Depuis lors, la science produit, sans interruption, de plus en plus d’antibiotiques. Cela est dû non seulement au fait que les germes ont tous une structure différente, mais aussi au fait que leur neutralisation nécessite l’utilisation de moyens différents.
Traditionnellement, les antibiotiques sont divisés en naturels (antibiotiques « classiques » tels que la pénicilline), semi-synthétiques (molécules de produits naturels modifiées, telles que l’amoxicilline ou la céfazoline) et synthétiques (par exemple, les sulfamides, les nitrofuranes, etc.). Aujourd’hui, cette division a perdu de sa pertinence, car une certaine quantité d’antibiotiques naturels est produite par synthèse (comme le chloramphénicol), et certains médicaments appelés antibiotiques (les fluoroquinolones) sont en fait des composés synthétiques.
Premièrement, le caractère unique des antibiotiques réside dans le fait que, contrairement à la plupart des autres médicaments, leur récepteur cible ne se trouve pas dans les tissus ni dans les cellules humaines de l’organisme. Deuxièmement, l’activité des antibiotiques n’est pas constante, mais diminue avec le temps à cause de la formation de multirésistances.
La résistance aux antibiotiques est un phénomène biologique inévitable qu’il est pratiquement impossible de prévenir. Troisièmement, les organismes résistants aux antimicrobiens sont dangereux non seulement pour le patient chez qui ils se trouvent, mais également pour beaucoup d’autres personnes, même séparées par le temps et l’espace. Par conséquent, la lutte contre la résistance aux antibiotiques a désormais acquis des dimensions globales.
Les antibiotiques sont des substances d’origine naturelle ou semi-synthétique qui inhibent la croissance des cellules vivantes de procaryotes ou, le plus souvent, d’organismes plus simples.
La classification par structure chimique, largement utilisée dans les environnements médicaux, est la suivante :
Principales classes d’antibiotiques :
- Les pénicillines - sont produites par les colonies de moisissures Penicillium.
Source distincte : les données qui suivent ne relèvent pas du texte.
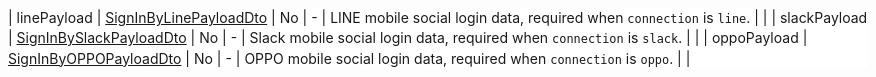 | linePayload                          | <a href="#SignInByLinePayloadDto">SignInByLinePayloadDto</a>                                                   | No                                                    | -       | LINE mobile social login data, required when `connection` is `line`.                                                                                                                                                                                                                                                                                                                                                                                                                                                                                                                                                                                                                                                                                                                                                                                                                                                                                                                                                                                                                                                                                                                                                                                                                                                                                                                                                                                                                                                                                                               |                                             |
| slackPayload                         | <a href="#SignInBySlackPayloadDto">SignInBySlackPayloadDto</a>                                                 | No                                                    | -       | Slack mobile social login data, required when `connection` is `slack`.                                                                                                                                                                                                                                                                                                                                                                                                                                                                                                                                                                                                                                                                                                                                                                                                                                                                                                                                                                                                                                                                                                                                                                                                                                                                                                                                                                                                                                                                                                             |                                             |
| oppoPayload                          | <a href="#SignInByOPPOPayloadDto">SignInByOPPOPayloadDto</a>                                                   | No                                                    | -       | OPPO mobile social login data, required when `connection` is `oppo`.                                                                                                                                                                                                                                                                                                                                                                                                                                                                                                                                                                                                                                                                                                                                                                                                                                                                                                                                                                                                                                                                                                                                                                                                                                                                                                                                                                                                                                                                                                               |                                             |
- Les céphalosporines - ont une structure similaire à celle des pénicillines. Elles sont utilisées contre les bactéries résistantes à la pénicilline.
- Les macrolides - sont des antibiotiques à structure cyclique complexe. Leur action est bactériostatique.
- Les tétracyclines - sont utilisées pour le traitement d’infections des voies respiratoires et urinaires, ainsi que d’infections graves telles que le charbon (anthrax), la tularémie et la brucellose.
- Les aminosides - sont hautement toxiques. Ils sont utilisés pour le traitement d’infections graves, telles que la septicémie ou la péritonite.
- Le chloramphénicol - son utilisation est limitée en raison du risque accru de complications graves, notamment au niveau de la moelle osseuse qui produit les cellules sanguines. Le chloramphénicol a un effet bactéricide.
- Les antibiotiques glycopeptidiques perturbent la synthèse de la paroi cellulaire bactérienne. Ils ont un effet bactéricide, ainsi que certains effets bactériostatiques contre les entérocoques, les streptocoques et les staphylocoques.
- Les lincosamides ont une action bactériostatique provoquée par l’inhibition de la synthèse des protéines par les ribosomes. À fortes concentrations chez les organismes sensibles, ils peuvent avoir un effet bactéricide.
- Les antifongiques - détruisent les parois cellulaires des champignons et provoquent leur mort. Leur action est fongicide. Ils sont peu à peu remplacés par des antifongiques synthétiques à haute performance.
Antibiotiques populaires achetés en pharmacie : Cipro (ciprofloxacine), Augmentin (amoxicilline-clavulanate), Bactrim (co-trimoxazole), Zithromax (azithromycine), Flagyl (métronidazole).